After finding the line with "of this title—" in the entries below, retype exactly each line from there through the line with "#### (b) Preliminary", including that final line.

Information START

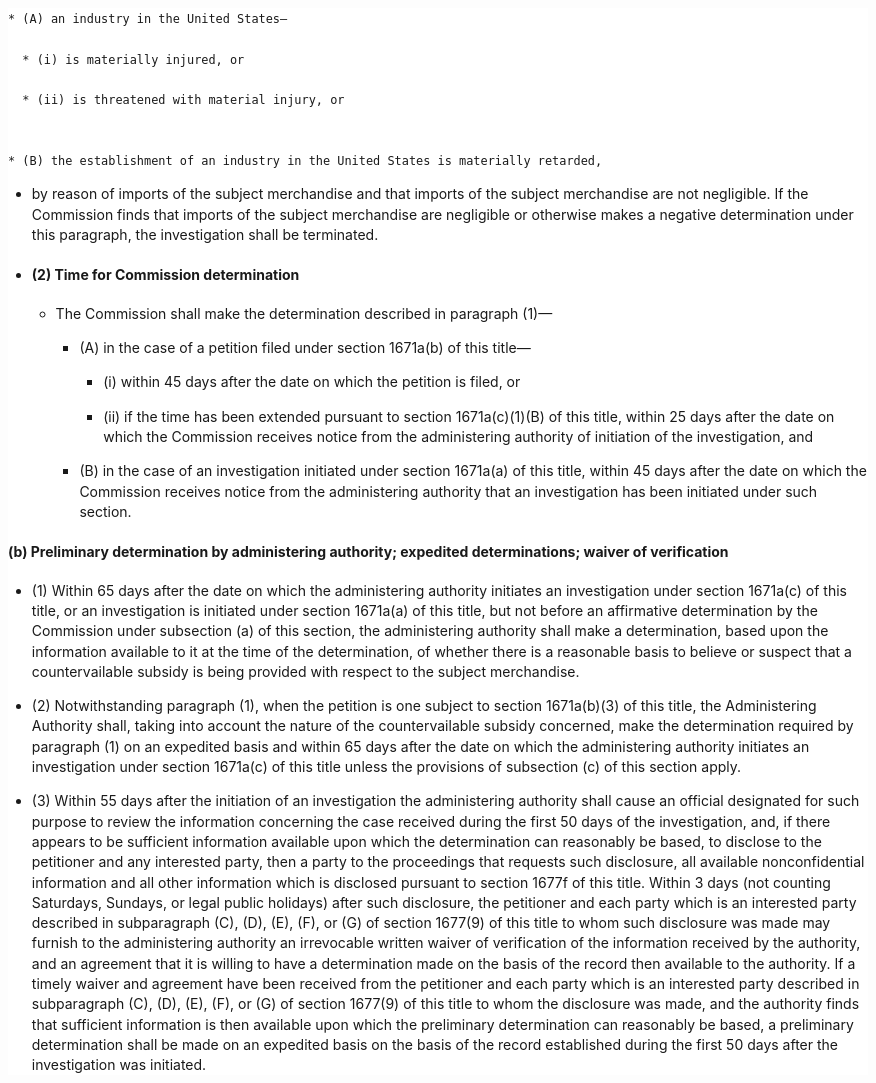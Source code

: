     * (A) an industry in the United States—

      * (i) is materially injured, or

      * (ii) is threatened with material injury, or


    * (B) the establishment of an industry in the United States is materially retarded,


* by reason of imports of the subject merchandise and that imports of the subject merchandise are not negligible. If the Commission finds that imports of the subject merchandise are negligible or otherwise makes a negative determination under this paragraph, the investigation shall be terminated.

* #### (2) Time for Commission determination
  * The Commission shall make the determination described in paragraph (1)—

    * (A) in the case of a petition filed under section 1671a(b) of this title—

      * (i) within 45 days after the date on which the petition is filed, or

      * (ii) if the time has been extended pursuant to section 1671a(c)(1)(B) of this title, within 25 days after the date on which the Commission receives notice from the administering authority of initiation of the investigation, and


    * (B) in the case of an investigation initiated under section 1671a(a) of this title, within 45 days after the date on which the Commission receives notice from the administering authority that an investigation has been initiated under such section.

#### (b) Preliminary determination by administering authority; expedited determinations; waiver of verification
* (1) Within 65 days after the date on which the administering authority initiates an investigation under section 1671a(c) of this title, or an investigation is initiated under section 1671a(a) of this title, but not before an affirmative determination by the Commission under subsection (a) of this section, the administering authority shall make a determination, based upon the information available to it at the time of the determination, of whether there is a reasonable basis to believe or suspect that a countervailable subsidy is being provided with respect to the subject merchandise.

* (2) Notwithstanding paragraph (1), when the petition is one subject to section 1671a(b)(3) of this title, the Administering Authority shall, taking into account the nature of the countervailable subsidy concerned, make the determination required by paragraph (1) on an expedited basis and within 65 days after the date on which the administering authority initiates an investigation under section 1671a(c) of this title unless the provisions of subsection (c) of this section apply.

* (3) Within 55 days after the initiation of an investigation the administering authority shall cause an official designated for such purpose to review the information concerning the case received during the first 50 days of the investigation, and, if there appears to be sufficient information available upon which the determination can reasonably be based, to disclose to the petitioner and any interested party, then a party to the proceedings that requests such disclosure, all available nonconfidential information and all other information which is disclosed pursuant to section 1677f of this title. Within 3 days (not counting Saturdays, Sundays, or legal public holidays) after such disclosure, the petitioner and each party which is an interested party described in subparagraph (C), (D), (E), (F), or (G) of section 1677(9) of this title to whom such disclosure was made may furnish to the administering authority an irrevocable written waiver of verification of the information received by the authority, and an agreement that it is willing to have a determination made on the basis of the record then available to the authority. If a timely waiver and agreement have been received from the petitioner and each party which is an interested party described in subparagraph (C), (D), (E), (F), or (G) of section 1677(9) of this title to whom the disclosure was made, and the authority finds that sufficient information is then available upon which the preliminary determination can reasonably be based, a preliminary determination shall be made on an expedited basis on the basis of the record established during the first 50 days after the investigation was initiated.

Information END

### Finished exercise
    * (A) in the case of a petition filed under section 1671a(b) of this title—

      * (i) within 45 days after the date on which the petition is filed, or

      * (ii) if the time has been extended pursuant to section 1671a(c)(1)(B) of this title, within 25 days after the date on which the Commission receives notice from the administering authority of initiation of the investigation, and


    * (B) in the case of an investigation initiated under section 1671a(a) of this title, within 45 days after the date on which the Commission receives notice from the administering authority that an investigation has been initiated under such section.

#### (b) Preliminary determination by administering authority; expedited determinations; waiver of verification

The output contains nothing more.